Risks and trade-offs

  1. Producer ABC change. produce_chunks is the new override hook (raises NotImplementedError by default; not formally @abstractmethod so legacy subclasses that still override produce() directly continue to validate). All 7 in-tree producers were migrated to override produce_chunks; external/downstream subclassers that override produce() directly continue to work but bypass the base-class batching. Called out in the PR description.

  2. Event Hub silent-semantic-change risk. The breaking rename is intentional. Adding unevaluatedProperties: false to the Event Hub schema (which lacked any additionalProperties declaration before) catches typos loudly. The literal batch_size: 300 still validates after the rename but now means pipeline batch size, not SDK callback size — that semantic shift is documented in the PR description and the processing-strategies docs.

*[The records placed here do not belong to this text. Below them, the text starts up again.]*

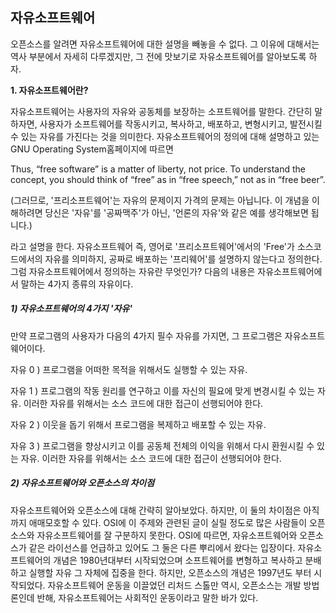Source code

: ## **자유소프트웨어**

오픈소스를 알려면 자유소프트웨어에 대한 설명을 빼놓을 수 없다. 그 이유에 대해서는 역사 부분에서 자세히 다루겠지만,  그 전에 맛보기로 자유소프트웨어를 알아보도록 하자.

**1. 자유소프트웨어란?**

자유소프트웨어는 사용자의 자유와 공동체를 보장하는 소프트웨어를 말한다. 간단히 말하자면, 사용자가 소프트웨어를 작동시키고, 복사하고, 배포하고, 변형시키고, 발전시킬 수 있는 자유를 가진다는 것을 의미한다. 자유소프트웨어의 정의에 대해 설명하고 있는 GNU Operating System홈페이지에 따르면

Thus, “free software” is a matter of liberty, not price. To understand the concept, you should think of “free” as in “free speech,” not as in “free beer”.

\(그러므로, '프리소프트웨어'는 자유의 문제이지 가격의 문제는 아닙니다. 이 개념을 이해하려면 당신은 '자유'를 '공짜맥주'가 아닌,  '언론의 자유'와 같은 예를 생각해보면 됩니다.\)

라고 설명을 한다. 자유소프트웨어 즉, 영어로 '프리소프트웨어'에서의 'Free'가 소스코드에서의 자유를 의미하지, 공짜로 배포하는 '프리웨어'를 설명하지 않는다고 정의한다. 그럼 자유소프트웨어에서 정의하는 자유란 무엇인가? 다음의 내용은 자유소프트웨어에서 말하는 4가지 종류의 자유이다.

##### **1\)  자유소프트웨어의 4가지 '자유'**

만약 프로그램의 사용자가 다음의 4가지 필수 자유를 가지면,  그 프로그램은 자유소프트웨어이다.

자유 0 \) 프로그램을 어떠한 목적을 위해서도 실행할 수 있는 자유.

자유 1 \) 프로그램의 작동 원리를 연구하고 이를 자신의 필요에 맞게 변경시킬 수 있는 자유. 이러한 자유를 위해서는 소스 코드에 대한 접근이 선행되어야 한다.

자유 2 \) 이웃을 돕기 위해서 프로그램을 복제하고 배포할 수 있는 자유.

자유 3 \) 프로그램을 향상시키고 이를 공동체 전체의 이익을 위해서 다시 환원시킬 수 있는 자유. 이러한 자유를 위해서는 소스 코드에 대한 접근이 선행되어야 한다.

##### 2\) 자유소프트웨어와 오픈소스의 차이점

자유소프트웨어와 오픈소스에 대해 간략히 알아보았다. 하지만, 이 둘의 차이점은 아직까지 애매모호할 수 있다. OSI에 이 주제와 관련된 글이 실릴 정도로 많은 사람들이 오픈소스와 자유소프트웨어를 잘 구분하지 못한다. OSI에 따르면,  자유소프트웨어와 오픈소스가 같은 라이선스를 언급하고 있어도 그 둘은 다른 뿌리에서 왔다는 입장이다. 자유소프트웨어의 개념은 1980년대부터 시작되었으며  소프트웨어를 변형하고 복사하고 분배하고 실행할 자유 그 자체에 집중을 한다. 하지만, 오픈소스의 개념은 1997년도 부터 시작되었다. 자유소프트웨어 운동을 이끌었던 리처드 스톨만 역시, 오픈소스는 개발 방법론인데 반해, 자유소프트웨어는 사회적인 운동이라고 말한 바가 있다.

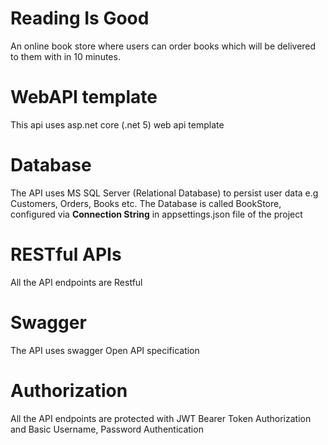 # Reading Is Good
An online book store where users can order books which will be delivered to them
with in 10 minutes. 

# WebAPI template
This api uses asp.net core (.net 5) web api template

# Database
The API uses MS SQL Server (Relational Database) to persist user data e.g Customers, Orders, Books etc.
The Database is called BookStore, configured via **Connection String** in appsettings.json file of the project

# RESTful APIs
All the API endpoints are Restful

# Swagger 
The API uses swagger Open API specification

# Authorization 
All the API endpoints are protected with JWT Bearer Token Authorization and Basic Username, Password Authentication

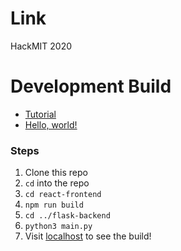 # Link
HackMIT 2020

# Development Build

* [Tutorial](https://www.youtube.com/watch?v=YW8VG_U-m48)
* <a href="http://example.com/" target="_blank">Hello, world!</a>

### Steps

1. Clone this repo
2. `cd` into the repo
3. `cd react-frontend`
4. `npm run build`
5. `cd ../flask-backend`
6. `python3 main.py`
7. Visit [localhost](http://127.0.0.1:5000/) to see the build!

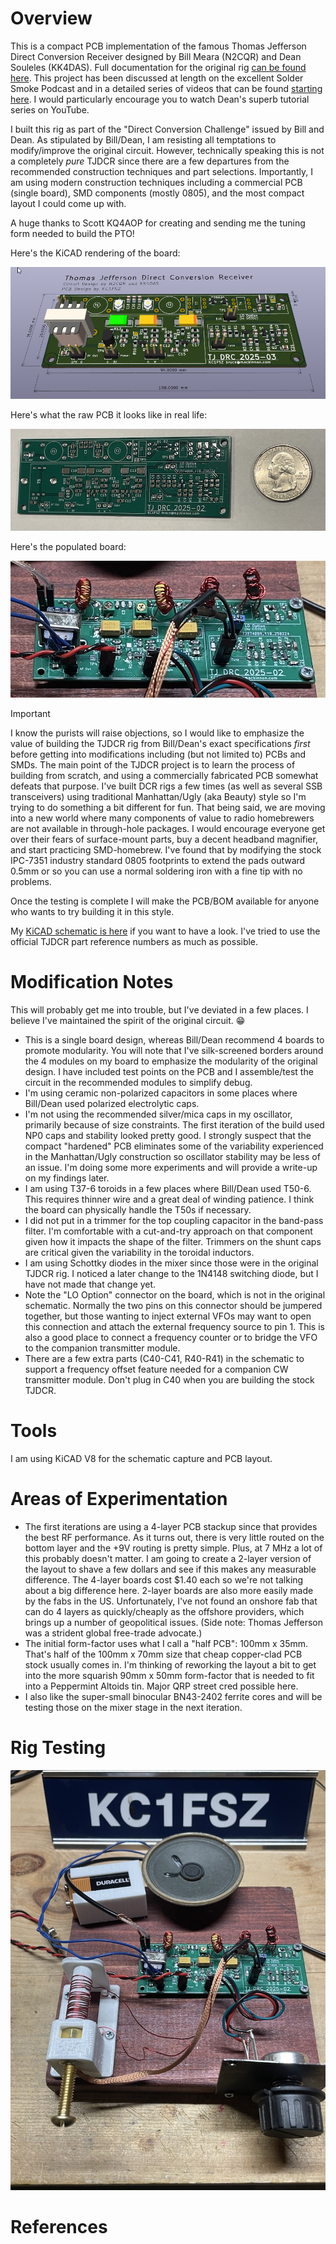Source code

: Overview
========

This is a compact PCB implementation of the famous Thomas Jefferson Direct Conversion Receiver
designed by Bill Meara (N2CQR) and Dean Souleles (KK4DAS). Full documentation for the 
original rig [can be found here](https://hackaday.io/project/190327-high-schoolers-build-a-radio-receiver). This project has been discussed at length
on the excellent Solder Smoke Podcast and in a detailed series of videos that can be found
[starting here](https://www.youtube.com/watch?v=rLjxU2rMeXw). I would particularly 
encourage you to watch Dean's superb tutorial series on YouTube. 

I built this rig as part of the "Direct Conversion Challenge" issued by Bill and Dean. As
stipulated by Bill/Dean, I am resisting all temptations to modify/improve the original 
circuit. However, technically speaking this is not a completely *pure* TJDCR since there 
are a few departures from the recommended construction techniques and part selections. 
Importantly, I am using modern construction techniques including a commercial PCB (single board), SMD 
components (mostly 0805), and the most compact layout I could come up with.

A huge thanks to Scott KQ4AOP for creating and sending me the tuning form 
needed to build the PTO!

Here's the KiCAD rendering of the board:

![System Picture](docs/pcb-1.png)

Here's what the raw PCB it looks like in real life:

![System Picture](docs/IMG_1835.jpg)

Here's the populated board:

![System Picture](docs/IMG_183.jpg)

> [!IMPORTANT]  
> I know the purists will raise objections, so I would like to emphasize the value
> of building the TJDCR rig from Bill/Dean's exact specifications *first* before getting into 
> modifications including (but not limited to) PCBs and SMDs. The main point of the TJDCR
> project is to learn the process of building from scratch, and using a commercially
> fabricated PCB
> somewhat defeats that purpose. I've built DCR rigs a few times (as well as several SSB transceivers) using traditional Manhattan/Ugly (aka Beauty) 
> style so I'm trying to do something a bit different for fun. That being said, we are 
> moving into a new world where many components of value to radio homebrewers are not 
> available in through-hole packages. I would encourage everyone get over their
> fears of surface-mount parts, buy a decent headband magnifier, and start practicing 
> SMD-homebrew. I've found that by modifying the stock IPC-7351 industry standard 0805 footprints to 
> extend the pads outward 0.5mm or so you can use a normal soldering iron with a fine tip with 
> no problems.

Once the testing is complete I will make the PCB/BOM available for anyone who wants
to try building it in this style.

My [KiCAD schematic is here](https://github.com/brucemack/kc1fsz-tjdcr/blob/main/hw/tjdcr-1/plots/tjdcr-1.pdf) if you want to have a look. I've tried to use the official TJDCR part reference numbers
as much as possible.

Modification Notes
==================

This will probably get me into trouble, but I've deviated in a few places. I believe 
I've maintained the spirit of the original circuit. :grin:

* This is a single board design, whereas Bill/Dean recommend 4 boards to promote modularity.
You will note that I've silk-screened borders around the 4 modules on my board to 
emphasize the modularity of the original design. I have included test points on the 
PCB and I assemble/test the circuit in the recommended modules to simplify debug.
* I'm using ceramic non-polarized capacitors in some places where Bill/Dean used
polarized electrolytic caps.
* I'm not using the recommended silver/mica caps in my oscillator, primarily because
of size constraints. The first iteration of the build used NP0 caps and stability looked
pretty good. I strongly suspect that the compact "hardened" PCB eliminates some of the variability 
experienced in the Manhattan/Ugly construction so oscillator stability may be less of an 
issue. I'm doing some more experiments and will provide a write-up on my findings later.
* I am using T37-6 toroids in a few places where Bill/Dean used T50-6. This requires 
thinner wire and a great deal of winding patience. I think the board can physically handle the T50s 
if necessary. 
* I did not put in a trimmer for the top coupling capacitor in the band-pass filter. I'm 
comfortable with a cut-and-try approach on that component given how it impacts the shape
of the filter. Trimmers on the shunt caps are critical given the variability in the 
toroidal inductors.
* I am using Schottky diodes in the mixer since those were in the original TJDCR rig. I noticed
a later change to the 1N4148 switching diode, but I have not made that change yet.
* Note the "LO Option" connector on the board, which is not in the original 
schematic.  Normally the two pins on this connector
should be jumpered together, but those wanting to inject external VFOs may want to 
open this connection and attach the external frequency source to pin 1. This 
is also a good place to connect a frequency counter or to bridge the VFO to the 
companion transmitter module.
* There are a few extra parts (C40-C41, R40-R41) in the schematic to support a frequency offset 
feature needed for a companion CW transmitter module. Don't plug in C40 when you 
are building the stock TJDCR.

Tools
=====

I am using KiCAD V8 for the schematic capture and PCB layout.

Areas of Experimentation
========================

* The first iterations are using a 4-layer PCB stackup since that provides the best
RF performance. As it turns out, there is very little routed on the bottom layer and 
the +9V routing is pretty simple. Plus, at 7 MHz a lot of this probably doesn't matter. I am 
going to create a 2-layer version of the layout to shave a 
few dollars and see if this makes any measurable difference. The 4-layer boards cost $1.40
each so we're not talking about a big difference here. 2-layer boards are also more easily
made by the fabs in the US. Unfortunately, I've not found an onshore fab that can do 4 layers as
quickly/cheaply as the offshore providers, which brings up a number of geopolitical issues. (Side
note: Thomas Jefferson was a strident global free-trade advocate.)
* The initial form-factor uses what I call a "half PCB": 100mm x 35mm.
That's half of the 100mm x 70mm size that cheap copper-clad PCB stock usually comes in.
I'm thinking of reworking the layout a bit to get into the more squarish 90mm x 50mm form-factor 
that is needed to fit into a Peppermint Altoids tin. Major QRP street cred possible here.
* I also like the super-small binocular BN43-2402 ferrite cores and will be testing
those on the mixer stage in the next iteration.

Rig Testing
===========

![System Picture](docs/IMG_1832.jpg)



References
==========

  3. flush_ms semantics on Job shutdown. When the producer is being cancelled (Job.shutdownStep.stop), the pump’s try/finally ensures EOS is queued. The produce() loop sees EOS and flushes the final partial batch. Verified by the test_producer_batching shutdown case.

  4. relational/read defaults. fetch_size defaults to 10000 to preserve today’s DB roundtrip count. batch_size defaults to 1000, matching the framework default. Net effect vs. today: downstream batches grow from 1 to 1000 (huge improvement); DB roundtrips unchanged. Users with memory pressure on large rows can set a smaller fetch_size explicitly. Documented in the block’s reference page.

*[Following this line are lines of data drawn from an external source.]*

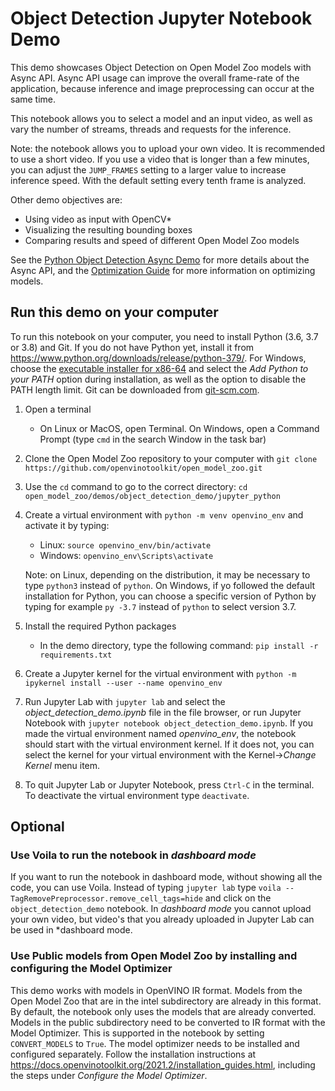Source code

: # Object Detection Jupyter Notebook Demo

This demo showcases Object Detection on Open Model Zoo models with Async API.
Async API usage can improve the overall frame-rate of the application, because
inference and image preprocessing can occur at the same time.

This notebook allows you to select a model and an input video, as well as vary
the number of streams, threads and requests for the inference.

Note: the notebook allows you to upload your own video. It is recommended to
use a short video. If you use a video that is longer than a few minutes, you
can adjust the `JUMP_FRAMES` setting to a larger value to increase inference
speed. With the default setting every tenth frame is analyzed.

Other demo objectives are:

* Using video as input with OpenCV\*
* Visualizing the resulting bounding boxes
* Comparing results and speed of different Open Model Zoo models

See the [Python Object Detection Async Demo](../python/) for more details about
the Async API, and the [Optimization
Guide](https://docs.openvinotoolkit.org/latest/_docs_optimization_guide_dldt_optimization_guide.html)
for more information on optimizing models.

## Run this demo on your computer

To run this notebook on your computer, you need to install Python (3.6, 3.7 or 3.8) and Git. If you do not have Python yet,
install it from https://www.python.org/downloads/release/python-379/. For Windows, choose the [executable installer
for x86-64](https://www.python.org/ftp/python/3.7.9/python-3.7.9-amd64.exe) and select the *Add Python to your PATH*
option during installation, as well as the option to disable the PATH length limit. Git can be downloaded from [git-scm.com](https://git-scm.com/).


1. Open a terminal
   - On Linux or MacOS, open Terminal. On Windows, open a Command Prompt (type `cmd` in the search Window in the task bar)

2. Clone the Open Model Zoo repository to your computer with `git clone https://github.com/openvinotoolkit/open_model_zoo.git`

3. Use the `cd` command to go to the correct directory: `cd open_model_zoo/demos/object_detection_demo/jupyter_python`

3. Create a virtual environment with `python -m venv openvino_env` and activate it by typing:
   - Linux: `source openvino_env/bin/activate`
   - Windows: `openvino_env\Scripts\activate`

   Note: on Linux, depending on the distribution, it may be necessary to type `python3` instead of `python`. On Windows, if yo
   followed the default installation for Python, you can choose a specific version of Python by typing for example `py -3.7` instead of `python` to select version 3.7.

4. Install the required Python packages
   - In the demo directory, type the following command: `pip install -r requirements.txt`

5. Create a Jupyter kernel for the virtual environment with `python -m ipykernel install --user --name openvino_env`

6. Run Jupyter Lab with `jupyter lab` and select the *object_detection_demo.ipynb* file in the file browser, or run Jupyter Notebook with `jupyter notebook object_detection_demo.ipynb`. If you made the virtual environment named *openvino_env*, the notebook should start with the virtual environment kernel. If it does not, you can select the kernel for your virtual environment with the Kernel->*Change Kernel* menu item.

7. To quit Jupyter Lab or Jupyter Notebook, press `Ctrl-C` in the terminal. To deactivate the virtual environment type `deactivate`.

## Optional

### Use Voila to run the notebook in *dashboard mode*

If you want to run the notebook in dashboard mode, without showing all the
code, you can use Voila. Instead of typing `jupyter lab` type `voila
--TagRemovePreprocessor.remove_cell_tags=hide` and click on the `object_detection_demo` notebook.
In *dashboard mode* you cannot upload your own video, but video's that you already uploaded in Jupyter Lab
can be used in *dashboard mode.

### Use Public models from Open Model Zoo by installing and configuring the Model Optimizer

This demo works with models in OpenVINO IR format. Models from the Open Model
Zoo that are in the intel subdirectory are already in this format. By default,
the notebook only uses the models that are already converted. Models in the
public subdirectory need to be converted to IR format with the Model Optimizer.
This is supported in the notebook by setting `CONVERT_MODELS` to `True`. The
model optimizer needs to be installed and configured separately. Follow the
installation instructions at
https://docs.openvinotoolkit.org/2021.2/installation_guides.html, including the
steps under *Configure the Model Optimizer*.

  5. Re-chunking cost. Lists are sliced with buffer[:n] / buffer[n:] — O(batch_size) per batch. Negligible relative to per-record block work; no benchmark required.

Out of scope

  • Changing the Result/payload internal field representation (issue #245).
  • Adding new connector blocks (Snowflake #392, Kafka, S3 #351, RabbitMQ #265, Kinesis #264).
  • Pulling Prometheus out of core (#336).
  • Backpressure / queue sizing changes to the Step pipeline.